WHAT TO WORK ON: Repeat all the lines below exactly, but omit the pictures.

Document images with source code:
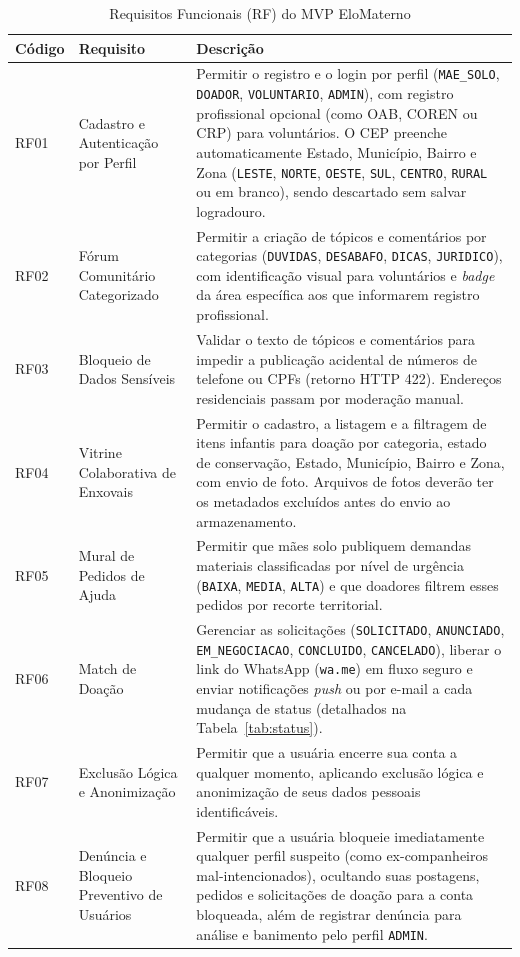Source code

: \begin{table}[H]
\centering
\singlespacing
\caption{Requisitos Funcionais (RF) do MVP EloMaterno}
\label{tab:rf}
\small
\begin{tabular}{p{0.9cm}p{3.6cm}p{10.2cm}}
\toprule
\textbf{Código} & \textbf{Requisito} & \textbf{Descrição} \\
\midrule
RF01 & Cadastro e Autenticação por Perfil & Permitir o registro e o login por perfil (\texttt{MAE\_SOLO}, \texttt{DOADOR}, \texttt{VOLUNTARIO}, \texttt{ADMIN}), com registro profissional opcional (como OAB, COREN ou CRP) para voluntários. O CEP preenche automaticamente Estado, Município, Bairro e Zona (\texttt{LESTE}, \texttt{NORTE}, \texttt{OESTE}, \texttt{SUL}, \texttt{CENTRO}, \texttt{RURAL} ou em branco), sendo descartado sem salvar logradouro. \\
\addlinespace[3pt]
RF02 & Fórum Comunitário Categorizado & Permitir a criação de tópicos e comentários por categorias (\texttt{DUVIDAS}, \texttt{DESABAFO}, \texttt{DICAS}, \texttt{JURIDICO}), com identificação visual para voluntários e \textit{badge} da área específica aos que informarem registro profissional. \\
\addlinespace[3pt]
RF03 & Bloqueio de Dados Sensíveis & Validar o texto de tópicos e comentários para impedir a publicação acidental de números de telefone ou CPFs (retorno HTTP 422). Endereços residenciais passam por moderação manual. \\
\addlinespace[3pt]
RF04 & Vitrine Colaborativa de Enxovais & Permitir o cadastro, a listagem e a filtragem de itens infantis para doação por categoria, estado de conservação, Estado, Município, Bairro e Zona, com envio de foto. Arquivos de fotos deverão ter os metadados excluídos antes do envio ao armazenamento. \\
\addlinespace[3pt]
RF05 & Mural de Pedidos de Ajuda & Permitir que mães solo publiquem demandas materiais classificadas por nível de urgência (\texttt{BAIXA}, \texttt{MEDIA}, \texttt{ALTA}) e que doadores filtrem esses pedidos por recorte territorial. \\
\addlinespace[3pt]
RF06 & Match de Doação & Gerenciar as solicitações (\texttt{SOLICITADO}, \texttt{ANUNCIADO}, \texttt{EM\_NEGOCIACAO}, \texttt{CONCLUIDO}, \texttt{CANCELADO}), liberar o link do WhatsApp (\texttt{wa.me}) em fluxo seguro e enviar notificações \textit{push} ou por e-mail a cada mudança de status (detalhados na Tabela~\ref{tab:status}). \\
\addlinespace[3pt]
RF07 & Exclusão Lógica e Anonimização & Permitir que a usuária encerre sua conta a qualquer momento, aplicando exclusão lógica e anonimização de seus dados pessoais identificáveis. \\
\addlinespace[3pt]
RF08 & Denúncia e Bloqueio Preventivo de Usuários & Permitir que a usuária bloqueie imediatamente qualquer perfil suspeito (como ex-companheiros mal-intencionados), ocultando suas postagens, pedidos e solicitações de doação para a conta bloqueada, além de registrar denúncia para análise e banimento pelo perfil \texttt{ADMIN}. \\
\bottomrule
\end{tabular}
\vspace{0.1cm}


\end{table}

WRITTEN SOLUTION:
Source code

: \begin{table}[H]
\centering
\singlespacing
\caption{Requisitos Funcionais (RF) do MVP EloMaterno}
\label{tab:rf}
\small
\begin{tabular}{p{0.9cm}p{3.6cm}p{10.2cm}}
\toprule
\textbf{Código} & \textbf{Requisito} & \textbf{Descrição} \\
\midrule
RF01 & Cadastro e Autenticação por Perfil & Permitir o registro e o login por perfil (\texttt{MAE\_SOLO}, \texttt{DOADOR}, \texttt{VOLUNTARIO}, \texttt{ADMIN}), com registro profissional opcional (como OAB, COREN ou CRP) para voluntários. O CEP preenche automaticamente Estado, Município, Bairro e Zona (\texttt{LESTE}, \texttt{NORTE}, \texttt{OESTE}, \texttt{SUL}, \texttt{CENTRO}, \texttt{RURAL} ou em branco), sendo descartado sem salvar logradouro. \\
\addlinespace[3pt]
RF02 & Fórum Comunitário Categorizado & Permitir a criação de tópicos e comentários por categorias (\texttt{DUVIDAS}, \texttt{DESABAFO}, \texttt{DICAS}, \texttt{JURIDICO}), com identificação visual para voluntários e \textit{badge} da área específica aos que informarem registro profissional. \\
\addlinespace[3pt]
RF03 & Bloqueio de Dados Sensíveis & Validar o texto de tópicos e comentários para impedir a publicação acidental de números de telefone ou CPFs (retorno HTTP 422). Endereços residenciais passam por moderação manual. \\
\addlinespace[3pt]
RF04 & Vitrine Colaborativa de Enxovais & Permitir o cadastro, a listagem e a filtragem de itens infantis para doação por categoria, estado de conservação, Estado, Município, Bairro e Zona, com envio de foto. Arquivos de fotos deverão ter os metadados excluídos antes do envio ao armazenamento. \\
\addlinespace[3pt]
RF05 & Mural de Pedidos de Ajuda & Permitir que mães solo publiquem demandas materiais classificadas por nível de urgência (\texttt{BAIXA}, \texttt{MEDIA}, \texttt{ALTA}) e que doadores filtrem esses pedidos por recorte territorial. \\
\addlinespace[3pt]
RF06 & Match de Doação & Gerenciar as solicitações (\texttt{SOLICITADO}, \texttt{ANUNCIADO}, \texttt{EM\_NEGOCIACAO}, \texttt{CONCLUIDO}, \texttt{CANCELADO}), liberar o link do WhatsApp (\texttt{wa.me}) em fluxo seguro e enviar notificações \textit{push} ou por e-mail a cada mudança de status (detalhados na Tabela~\ref{tab:status}). \\
\addlinespace[3pt]
RF07 & Exclusão Lógica e Anonimização & Permitir que a usuária encerre sua conta a qualquer momento, aplicando exclusão lógica e anonimização de seus dados pessoais identificáveis. \\
\addlinespace[3pt]
RF08 & Denúncia e Bloqueio Preventivo de Usuários & Permitir que a usuária bloqueie imediatamente qualquer perfil suspeito (como ex-companheiros mal-intencionados), ocultando suas postagens, pedidos e solicitações de doação para a conta bloqueada, além de registrar denúncia para análise e banimento pelo perfil \texttt{ADMIN}. \\
\bottomrule
\end{tabular}
\vspace{0.1cm}


\end{table}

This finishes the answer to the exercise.